--- ACTION ITEM ---
When you reproduce the data, keep every word exactly as it stands and leave the pictures out.

--- INFORMATION ---
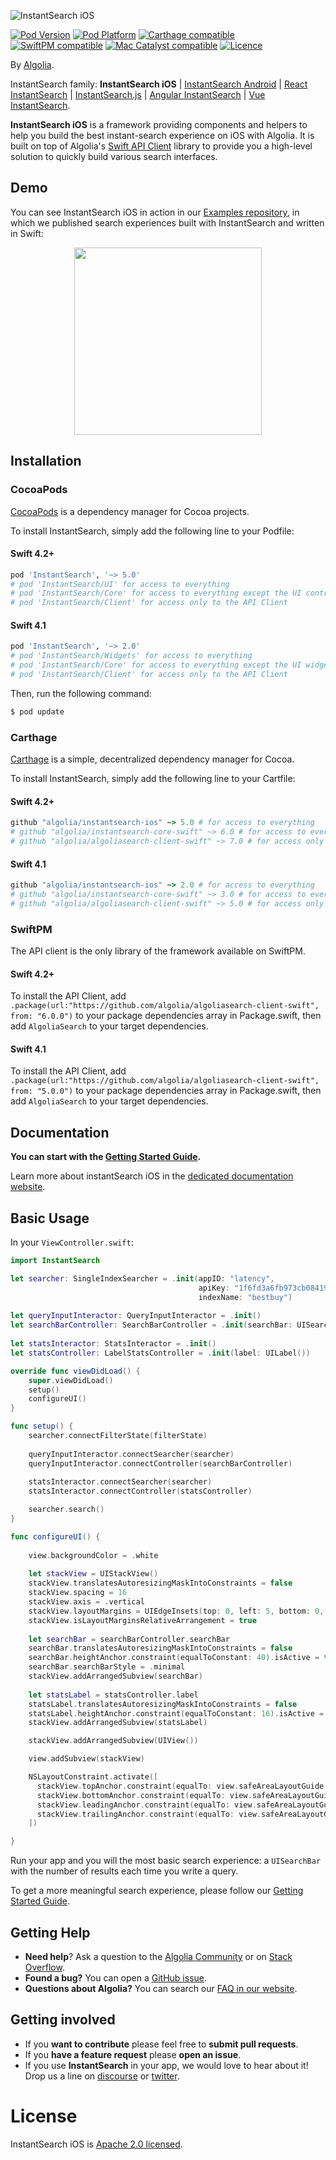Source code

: ![InstantSearch iOS](./instantsearch-banner.png)

[![Pod Version](http://img.shields.io/cocoapods/v/InstantSearch.svg?style=flat)](https://github.com/algolia/instantsearch-ios/)
[![Pod Platform](http://img.shields.io/cocoapods/p/InstantSearch.svg?style=flat)](https://github.com/algolia/instantsearch-ios/)
[![Carthage compatible](https://img.shields.io/badge/Carthage-compatible-brightgreen.svg)](https://github.com/algolia/instantsearch-ios/)
[![SwiftPM compatible](https://img.shields.io/badge/SwiftPM-compatible-brightgreen.svg)](https://swift.org/package-manager/)
[![Mac Catalyst compatible](https://img.shields.io/badge/Catalyst-compatible-brightgreen.svg)](https://developer.apple.com/documentation/xcode/creating_a_mac_version_of_your_ipad_app/)
[![Licence](http://img.shields.io/cocoapods/l/InstantSearch.svg?style=flat)](https://opensource.org/licenses/Apache-2.0)

By [Algolia](http://algolia.com).

InstantSearch family: **InstantSearch iOS** | [InstantSearch Android][instantsearch-android-github] | [React InstantSearch][react-instantsearch-github] | [InstantSearch.js][instantsearch-js-github] | [Angular InstantSearch][instantsearch-angular-github] | [Vue InstantSearch][instantsearch-vue-github].

**InstantSearch iOS** is a framework providing components and helpers to help you build the best instant-search experience on iOS with Algolia. It is built on top of Algolia's [Swift API Client](https://github.com/algolia/algoliasearch-client-swift) library to provide you a high-level solution to quickly build various search interfaces.

<!-- <img src="Example/InstantSearch.gif" width="300"/> -->

## Demo

You can see InstantSearch iOS in action in our [Examples repository][examples-url], in which we published search experiences built with InstantSearch and written in Swift:

<p align="center">
  <img src="./single-index.png" width="300"/>
</p>

[examples-url]: https://github.com/algolia/instantsearch-swift-examples

## Installation

### CocoaPods

[CocoaPods](https://cocoapods.org/) is a dependency manager for Cocoa projects.

To install InstantSearch, simply add the following line to your Podfile:

#### Swift 4.2+

```ruby
pod 'InstantSearch', '~> 5.0'
# pod 'InstantSearch/UI' for access to everything
# pod 'InstantSearch/Core' for access to everything except the UI controllers
# pod 'InstantSearch/Client' for access only to the API Client
```

#### Swift 4.1

```ruby
pod 'InstantSearch', '~> 2.0'
# pod 'InstantSearch/Widgets' for access to everything
# pod 'InstantSearch/Core' for access to everything except the UI widgets
# pod 'InstantSearch/Client' for access only to the API Client
```

Then, run the following command:

```bash
$ pod update
```

### Carthage

[Carthage](https://github.com/Carthage/Carthage) is a simple, decentralized dependency manager for Cocoa.

To install InstantSearch, simply add the following line to your Cartfile:

#### Swift 4.2+

```ruby
github "algolia/instantsearch-ios" ~> 5.0 # for access to everything
# github "algolia/instantsearch-core-swift" ~> 6.0 # for access to everything except the UI widgets
# github "algolia/algoliasearch-client-swift" ~> 7.0 # for access only to the API Client
```

#### Swift 4.1

```ruby
github "algolia/instantsearch-ios" ~> 2.0 # for access to everything
# github "algolia/instantsearch-core-swift" ~> 3.0 # for access to everything except the UI widgets
# github "algolia/algoliasearch-client-swift" ~> 5.0 # for access only to the API Client
```

### SwiftPM 

The API client is the only library of the framework available on SwiftPM.

#### Swift 4.2+

To install the API Client, add `.package(url:"https://github.com/algolia/algoliasearch-client-swift", from: "6.0.0")` to your package dependencies array in Package.swift, then add `AlgoliaSearch` to your target dependencies.


#### Swift 4.1

To install the API Client, add `.package(url:"https://github.com/algolia/algoliasearch-client-swift", from: "5.0.0")` to your package dependencies array in Package.swift, then add `AlgoliaSearch` to your target dependencies.

## Documentation

**You can start with the [Getting Started Guide](https://www.algolia.com/doc/guides/building-search-ui/getting-started/ios/).**

Learn more about instantSearch iOS in the [dedicated documentation website](https://www.algolia.com/doc/api-reference/widgets/ios/).

## Basic Usage

In your `ViewController.swift`:

```swift
import InstantSearch

let searcher: SingleIndexSearcher = .init(appID: "latency",
                                          apiKey: "1f6fd3a6fb973cb08419fe7d288fa4db",
                                          indexName: "bestbuy")
  
let queryInputInteractor: QueryInputInteractor = .init()
let searchBarController: SearchBarController = .init(searchBar: UISearchBar())
  
let statsInteractor: StatsInteractor = .init()
let statsController: LabelStatsController = .init(label: UILabel())

override func viewDidLoad() {
    super.viewDidLoad()
    setup()
    configureUI()
}

func setup() {
    searcher.connectFilterState(filterState)
    
    queryInputInteractor.connectSearcher(searcher)
    queryInputInteractor.connectController(searchBarController)
    
    statsInteractor.connectSearcher(searcher)
    statsInteractor.connectController(statsController)

    searcher.search()
}

func configureUI() {
    
    view.backgroundColor = .white
    
    let stackView = UIStackView()
    stackView.translatesAutoresizingMaskIntoConstraints = false
    stackView.spacing = 16
    stackView.axis = .vertical
    stackView.layoutMargins = UIEdgeInsets(top: 0, left: 5, bottom: 0, right: 0)
    stackView.isLayoutMarginsRelativeArrangement = true
    
    let searchBar = searchBarController.searchBar
    searchBar.translatesAutoresizingMaskIntoConstraints = false
    searchBar.heightAnchor.constraint(equalToConstant: 40).isActive = true
    searchBar.searchBarStyle = .minimal
    stackView.addArrangedSubview(searchBar)
    
    let statsLabel = statsController.label
    statsLabel.translatesAutoresizingMaskIntoConstraints = false
    statsLabel.heightAnchor.constraint(equalToConstant: 16).isActive = true
    stackView.addArrangedSubview(statsLabel)

    stackView.addArrangedSubview(UIView())

    view.addSubview(stackView)

    NSLayoutConstraint.activate([
      stackView.topAnchor.constraint(equalTo: view.safeAreaLayoutGuide.topAnchor),
      stackView.bottomAnchor.constraint(equalTo: view.safeAreaLayoutGuide.bottomAnchor),
      stackView.leadingAnchor.constraint(equalTo: view.safeAreaLayoutGuide.leadingAnchor),
      stackView.trailingAnchor.constraint(equalTo: view.safeAreaLayoutGuide.trailingAnchor),
    ])

}
```

Run your app and you will the most basic search experience: a `UISearchBar` with the number of results each time you write a query.

To get a more meaningful search experience, please follow our [Getting Started Guide](https://www.algolia.com/doc/guides/building-search-ui/getting-started/ios/).

## Getting Help

- **Need help**? Ask a question to the [Algolia Community](https://discourse.algolia.com/) or on [Stack Overflow](http://stackoverflow.com/questions/tagged/algolia).
- **Found a bug?** You can open a [GitHub issue](https://github.com/algolia/algoliasearch-client-swift/issues).
- **Questions about Algolia?** You can search our [FAQ in our website](https://www.algolia.com/doc/faq/).


## Getting involved

* If you **want to contribute** please feel free to **submit pull requests**.
* If you **have a feature request** please **open an issue**.
* If you use **InstantSearch** in your app, we would love to hear about it! Drop us a line on [discourse](https://discourse.algolia.com/) or [twitter](https://twitter.com/algolia).

# License

InstantSearch iOS is [Apache 2.0 licensed](LICENSE.md).

[react-instantsearch-github]: https://github.com/algolia/react-instantsearch/
[instantsearch-android-github]: https://github.com/algolia/instantsearch-android
[instantsearch-js-github]: https://github.com/algolia/instantsearch.js
[instantsearch-vue-github]: https://github.com/algolia/vue-instantsearch
[instantsearch-angular-github]: https://github.com/algolia/angular-instantsearch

--- ANSWER TO THIS EXERCISE ---
Source code

: ![InstantSearch iOS](./instantsearch-banner.png)

[![Pod Version](http://img.shields.io/cocoapods/v/InstantSearch.svg?style=flat)](https://github.com/algolia/instantsearch-ios/)
[![Pod Platform](http://img.shields.io/cocoapods/p/InstantSearch.svg?style=flat)](https://github.com/algolia/instantsearch-ios/)
[![Carthage compatible](https://img.shields.io/badge/Carthage-compatible-brightgreen.svg)](https://github.com/algolia/instantsearch-ios/)
[![SwiftPM compatible](https://img.shields.io/badge/SwiftPM-compatible-brightgreen.svg)](https://swift.org/package-manager/)
[![Mac Catalyst compatible](https://img.shields.io/badge/Catalyst-compatible-brightgreen.svg)](https://developer.apple.com/documentation/xcode/creating_a_mac_version_of_your_ipad_app/)
[![Licence](http://img.shields.io/cocoapods/l/InstantSearch.svg?style=flat)](https://opensource.org/licenses/Apache-2.0)

By [Algolia](http://algolia.com).

InstantSearch family: **InstantSearch iOS** | [InstantSearch Android][instantsearch-android-github] | [React InstantSearch][react-instantsearch-github] | [InstantSearch.js][instantsearch-js-github] | [Angular InstantSearch][instantsearch-angular-github] | [Vue InstantSearch][instantsearch-vue-github].

**InstantSearch iOS** is a framework providing components and helpers to help you build the best instant-search experience on iOS with Algolia. It is built on top of Algolia's [Swift API Client](https://github.com/algolia/algoliasearch-client-swift) library to provide you a high-level solution to quickly build various search interfaces.

<!-- <img src="Example/InstantSearch.gif" width="300"/> -->

## Demo

You can see InstantSearch iOS in action in our [Examples repository][examples-url], in which we published search experiences built with InstantSearch and written in Swift:

<p align="center">
  <img src="./single-index.png" width="300"/>
</p>

[examples-url]: https://github.com/algolia/instantsearch-swift-examples

## Installation

### CocoaPods

[CocoaPods](https://cocoapods.org/) is a dependency manager for Cocoa projects.

To install InstantSearch, simply add the following line to your Podfile:

#### Swift 4.2+

```ruby
pod 'InstantSearch', '~> 5.0'
# pod 'InstantSearch/UI' for access to everything
# pod 'InstantSearch/Core' for access to everything except the UI controllers
# pod 'InstantSearch/Client' for access only to the API Client
```

#### Swift 4.1

```ruby
pod 'InstantSearch', '~> 2.0'
# pod 'InstantSearch/Widgets' for access to everything
# pod 'InstantSearch/Core' for access to everything except the UI widgets
# pod 'InstantSearch/Client' for access only to the API Client
```

Then, run the following command:

```bash
$ pod update
```

### Carthage

[Carthage](https://github.com/Carthage/Carthage) is a simple, decentralized dependency manager for Cocoa.

To install InstantSearch, simply add the following line to your Cartfile:

#### Swift 4.2+

```ruby
github "algolia/instantsearch-ios" ~> 5.0 # for access to everything
# github "algolia/instantsearch-core-swift" ~> 6.0 # for access to everything except the UI widgets
# github "algolia/algoliasearch-client-swift" ~> 7.0 # for access only to the API Client
```

#### Swift 4.1

```ruby
github "algolia/instantsearch-ios" ~> 2.0 # for access to everything
# github "algolia/instantsearch-core-swift" ~> 3.0 # for access to everything except the UI widgets
# github "algolia/algoliasearch-client-swift" ~> 5.0 # for access only to the API Client
```

### SwiftPM 

The API client is the only library of the framework available on SwiftPM.

#### Swift 4.2+

To install the API Client, add `.package(url:"https://github.com/algolia/algoliasearch-client-swift", from: "6.0.0")` to your package dependencies array in Package.swift, then add `AlgoliaSearch` to your target dependencies.


#### Swift 4.1

To install the API Client, add `.package(url:"https://github.com/algolia/algoliasearch-client-swift", from: "5.0.0")` to your package dependencies array in Package.swift, then add `AlgoliaSearch` to your target dependencies.

## Documentation

**You can start with the [Getting Started Guide](https://www.algolia.com/doc/guides/building-search-ui/getting-started/ios/).**

Learn more about instantSearch iOS in the [dedicated documentation website](https://www.algolia.com/doc/api-reference/widgets/ios/).

## Basic Usage

In your `ViewController.swift`:

```swift
import InstantSearch

let searcher: SingleIndexSearcher = .init(appID: "latency",
                                          apiKey: "1f6fd3a6fb973cb08419fe7d288fa4db",
                                          indexName: "bestbuy")
  
let queryInputInteractor: QueryInputInteractor = .init()
let searchBarController: SearchBarController = .init(searchBar: UISearchBar())
  
let statsInteractor: StatsInteractor = .init()
let statsController: LabelStatsController = .init(label: UILabel())

override func viewDidLoad() {
    super.viewDidLoad()
    setup()
    configureUI()
}

func setup() {
    searcher.connectFilterState(filterState)
    
    queryInputInteractor.connectSearcher(searcher)
    queryInputInteractor.connectController(searchBarController)
    
    statsInteractor.connectSearcher(searcher)
    statsInteractor.connectController(statsController)

    searcher.search()
}

func configureUI() {
    
    view.backgroundColor = .white
    
    let stackView = UIStackView()
    stackView.translatesAutoresizingMaskIntoConstraints = false
    stackView.spacing = 16
    stackView.axis = .vertical
    stackView.layoutMargins = UIEdgeInsets(top: 0, left: 5, bottom: 0, right: 0)
    stackView.isLayoutMarginsRelativeArrangement = true
    
    let searchBar = searchBarController.searchBar
    searchBar.translatesAutoresizingMaskIntoConstraints = false
    searchBar.heightAnchor.constraint(equalToConstant: 40).isActive = true
    searchBar.searchBarStyle = .minimal
    stackView.addArrangedSubview(searchBar)
    
    let statsLabel = statsController.label
    statsLabel.translatesAutoresizingMaskIntoConstraints = false
    statsLabel.heightAnchor.constraint(equalToConstant: 16).isActive = true
    stackView.addArrangedSubview(statsLabel)

    stackView.addArrangedSubview(UIView())

    view.addSubview(stackView)

    NSLayoutConstraint.activate([
      stackView.topAnchor.constraint(equalTo: view.safeAreaLayoutGuide.topAnchor),
      stackView.bottomAnchor.constraint(equalTo: view.safeAreaLayoutGuide.bottomAnchor),
      stackView.leadingAnchor.constraint(equalTo: view.safeAreaLayoutGuide.leadingAnchor),
      stackView.trailingAnchor.constraint(equalTo: view.safeAreaLayoutGuide.trailingAnchor),
    ])

}
```

Run your app and you will the most basic search experience: a `UISearchBar` with the number of results each time you write a query.

To get a more meaningful search experience, please follow our [Getting Started Guide](https://www.algolia.com/doc/guides/building-search-ui/getting-started/ios/).

## Getting Help

- **Need help**? Ask a question to the [Algolia Community](https://discourse.algolia.com/) or on [Stack Overflow](http://stackoverflow.com/questions/tagged/algolia).
- **Found a bug?** You can open a [GitHub issue](https://github.com/algolia/algoliasearch-client-swift/issues).
- **Questions about Algolia?** You can search our [FAQ in our website](https://www.algolia.com/doc/faq/).


## Getting involved

* If you **want to contribute** please feel free to **submit pull requests**.
* If you **have a feature request** please **open an issue**.
* If you use **InstantSearch** in your app, we would love to hear about it! Drop us a line on [discourse](https://discourse.algolia.com/) or [twitter](https://twitter.com/algolia).

# License

InstantSearch iOS is [Apache 2.0 licensed](LICENSE.md).

[react-instantsearch-github]: https://github.com/algolia/react-instantsearch/
[instantsearch-android-github]: https://github.com/algolia/instantsearch-android
[instantsearch-js-github]: https://github.com/algolia/instantsearch.js
[instantsearch-vue-github]: https://github.com/algolia/vue-instantsearch
[instantsearch-angular-github]: https://github.com/algolia/angular-instantsearch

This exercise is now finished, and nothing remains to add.